Faz-se importante criticar, entretanto, a visão de que as abordagens experimental e racionalista, qualitativa e quantitativa, devem se comportar de maneira dualista e excludente. O que é qualitativo não se desclassifica por ser medido, e sequer se desautoriza por conter um componente subjetivo (4), situação manifesta no espaço criado intencional (e subjetivamente) pelo arquiteto.
Foucault argumenta que a partir do século XIX se assistiu à fragmentação e à ampliação do campo epistemológico, o que significou abalar a posição hegemônica desde então de que a ciência se utiliza exclusivamente de classificações, hierarquias lineares - ao modo de Comte (5) - e dos métodos das ciências matemáticas.
As ciências do homem, no entanto, embora possam estabelecer interface com a matemática, estabelecem fundamentalmente relações entre elementos descontínuos. Por exemplo, é possível buscar relações entre eventos históricos e culturais, estabelecendo vínculos até então jamais enunciados entre esses eventos, tais como entre as características da sociedade europeia no século XV e o Renascimento. Essa possibilidade relacional que vincula duas situações ou eventos é experimentada na operação que articula manchas de cor, em pintura, palavras expressivas de licenças poéticas, ou formas e espaços conexos, em arquitetura.
Essas relações são mediadas e operadas pela linguagem, o que explica o grande desenvolvimento da linguística como ciência e fundamento científico, na primeira metade do século XX. As ciências humanas, a partir de sua conscientização como fruto de operação de linguagem, estabelecem um novo marco para a reflexão sobre as ciências, ponderando sobre suas relações com as matemáticas e abordando-as como parte da necessidade de formalização do pensamento. A formalização e procura de rigor formal não são sinônimos de ausência de um componente subjetivo na produção da verdade científica. A ideia de que os métodos experimentais e empíricos são os únicos para a ciência foi refutada pela própria aplicação do experimentalismo, levando a que não é possível afirmar que a replicação de um experimento é condição suficiente para a produção dos mesmos resultados. Newton Carneiro da Costa (6) sinaliza que o conhecimento científico se apóia num sistema de crenças justificadas, e que, o que é verdadeiro é o que se crê verdadeiro, atestando a presença de um sujeito do conhecimento, que crê e enuncia.

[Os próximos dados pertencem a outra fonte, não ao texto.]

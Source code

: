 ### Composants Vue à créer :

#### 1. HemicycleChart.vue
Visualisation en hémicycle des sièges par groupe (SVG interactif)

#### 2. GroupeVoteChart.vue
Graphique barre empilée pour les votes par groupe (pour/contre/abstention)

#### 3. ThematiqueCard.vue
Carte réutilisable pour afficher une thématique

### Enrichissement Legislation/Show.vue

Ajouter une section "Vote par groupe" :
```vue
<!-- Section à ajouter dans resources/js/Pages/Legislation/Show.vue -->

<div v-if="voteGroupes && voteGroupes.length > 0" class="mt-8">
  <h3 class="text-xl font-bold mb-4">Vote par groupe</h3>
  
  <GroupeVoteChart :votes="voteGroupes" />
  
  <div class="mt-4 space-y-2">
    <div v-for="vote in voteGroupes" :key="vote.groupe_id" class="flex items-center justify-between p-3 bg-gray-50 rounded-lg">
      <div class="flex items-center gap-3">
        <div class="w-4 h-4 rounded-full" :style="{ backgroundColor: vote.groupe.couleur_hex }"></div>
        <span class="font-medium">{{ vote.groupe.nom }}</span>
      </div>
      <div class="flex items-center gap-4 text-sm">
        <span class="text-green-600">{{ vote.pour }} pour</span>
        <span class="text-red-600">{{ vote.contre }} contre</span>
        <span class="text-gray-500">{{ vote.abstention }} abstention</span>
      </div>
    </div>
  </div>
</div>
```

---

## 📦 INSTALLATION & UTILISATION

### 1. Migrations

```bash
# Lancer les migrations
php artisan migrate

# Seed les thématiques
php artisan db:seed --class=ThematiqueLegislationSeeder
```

A arquitetura em sua atividade de projeto é um exercício propositivo de espaços específicos, dotados de qualidades intrínsecas, definidas em seu desenho ou qualquer outra mediação de linguagem, modelos digitais ou físicos. O espaço projetado e específico se refere a uma matéria, representa-a enquanto mediação de uma topografia, reduzida em escala à representação projetiva. Todo projeto parte então de uma precedência, uma base ontológica que precede as operações propositivas. Estas proposições conferem forma e atributo (qualidade) a esse ser. A partir da representação de uma matéria precedente, o arquiteto propõe o espaço arquitetônico, que qualifica e materializa um complexo de intenções e atributos, modificando o conjunto das precedências.
Trata-se da distinção aristotélica entre ser e atributo (7), entre a base do que é (ontológica) e o conjunto de predicados ou qualidades atribuídos ao ser. Dessa maneira, o arquiteto, a partir da base ou ponto de partida topográfico, urbanístico e dos demais condicionantes da arquitetura, deve propor espaços cuja concepção é guiada por categorias ou intenções, expressas em formas, cores, texturas, geometrias e conexões espaciais. Esse espaço qualificado é também quantitativo, definindo-se como um conjunto métrico, que irá configurar um todo articulado. As afirmações anteriores contribuem para enunciar a característica qualitativa e quantitativa da arquitetura, objetiva e subjetiva, configurando uma primeira abordagem de seu campo científico.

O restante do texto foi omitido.